Das Reformationsjubiläum 2017 sei eine Chance zu fragen, was vom Erbe des Reformators Martin Luther (1483-1546) "in die Zukunft trägt". Hasselhorn ist wissenschaftlicher Mitarbeiter der Stiftung Luthergedenkstätten in Sachsen-Anhalt, Kurator der Nationalen Sonderausstellung 2017 in Wittenberg und Autor des Buches "Das Ende des Luthertums?"

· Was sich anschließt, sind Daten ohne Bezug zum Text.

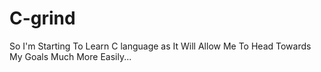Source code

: # C-grind
So I'm Starting To Learn C language as It Will Allow Me To Head Towards My Goals Much More Easily...
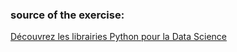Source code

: ### source of the exercise:
[Découvrez les librairies Python pour la Data Science](https://openclassrooms.com/fr/courses/4452741-decouvrez-les-librairies-python-pour-la-data-science/4740938-utilisez-numpy-pour-illustrer-le-theoreme-central-limite) 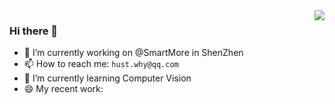 <a href="#">
<img align="right" src="https://github-readme-stats.vercel.app/api?username=creeper121386&show_icons=true&theme=shades-of-purple" /> 
</a>
                                                                                                                 
### Hi there 👋

- 🔭 I’m currently working on @SmartMore in ShenZhen
- 📫 How to reach me: `hust.why@qq.com`
- 🌱 I’m currently learning Computer Vision
- 😄 My recent work: 


<!--
**creeper121386/creeper121386** is a ✨ _special_ ✨ repository because its `README.md` (this file) appears on your GitHub profile.

Here are some ideas to get you started:



- 👯 I’m looking to collaborate on ...
- 🤔 I’m looking for help with ...
- 💬 Ask me about ...

- 😄 Pronouns: ...
- ⚡ Fun fact: ...
-->
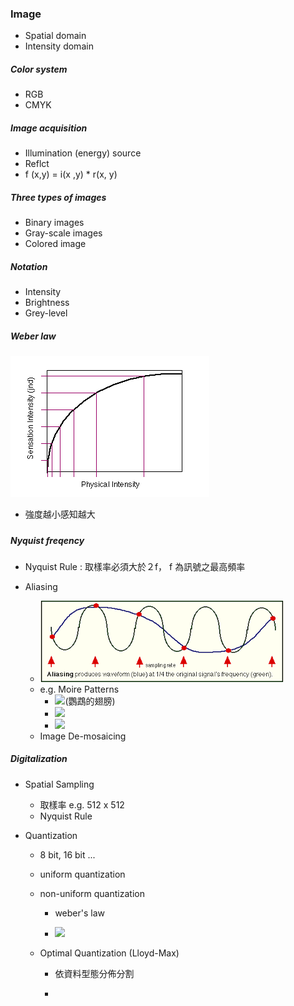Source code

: ### Image

* Spatial domain
* Intensity domain

##### Color system

* RGB
* CMYK

##### Image acquisition

* Illumination \(energy\)  source
* Reflct
* f \(x,y\) = i\(x ,y\)  \* r\(x, y\) 

##### Three  types  of  images

* Binary  images
* Gray-scale images
* Colored image

##### Notation

* Intensity
* Brightness
* Grey-level

##### Weber law

![](/assets/download.gif)

* 強度越小感知越大

##### 

##### Nyquist freqency

* Nyquist Rule : 取樣率必須大於２f， f 為訊號之最高頻率

* Aliasing

  * ![](/assets/download.png)
  * e.g. Moire Patterns
    * ![](https://upload.wikimedia.org/wikipedia/commons/thumb/1/16/Moire_on_parrot_feathers.jpg/160px-Moire_on_parrot_feathers.jpg)\(鸚鵡的翅膀\)
    * ![](https://insaneimpact.com/wp-content/uploads/2017/11/moire-gif.gif)
    * ![](https://swannsmith.com/wp-content/uploads/2013/04/concentric-lines.gif)
  * Image De-mosaicing

##### Digitalization

* Spatial Sampling
  * 取樣率 e.g. 512 x 512
  * Nyquist Rule
* Quantization

  * 8 bit, 16 bit ...

  * uniform quantization

  * non-uniform quantization

    * weber's law

    * ![](https://analogquantized.files.wordpress.com/2013/02/nonuniform_sampling.png?w=768&h=351)

  * Optimal Quantization \(Lloyd-Max\)

    * 依資料型態分佈分割

    *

Seine große Sorge sei, dass die Zahl der Kirchenbesucher weiter sinke, fügte Hasselhorn hinzu: "Ich kenne niemanden in meiner Generation, der ernsthaft in der Kirche engagiert ist." Der Grund für diese Krise sei nicht das Versagen einzelner Personen, sondern er liege in der Geschichte des Protestantismus begründet. Die Aufklärung habe die Vernunft gegen die Bibel ausgespielt, sagte Hasselhorn. Dadurch habe das lutherische Menschenbild der Sündhaftigkeit keinen Platz mehr gehabt: "Der aufgeklärte Mensch empfindet sich nicht als unzulänglich oder als Sünder. Da hat das klassische Luthertum schlechte Karten."
"Verharmlosung Gottes als eines liebenden Großvaters"
Infolge der Aufklärung sei unter anderem Luthers Begriff des Gottvertrauens verschoben worden zu einer "Verharmlosung Gottes als eines liebenden Großvaters". Aus der Botschaft "Gott liebt Dich, obwohl Du bist wie Du bist und will Dich besser machen" sei die Botschaft "Gott liebt Dich so, wie Du bist" geworden. Mit dieser Analyse, die er in seinem Buch "Das Ende des Luthertums?" führe, fühle er sich relativ alleine, betonte Hasselhorn: "Für das Reformationsjubiläum wäre viel gewonnen, wenn wir über diese Dinge ernst reden würden."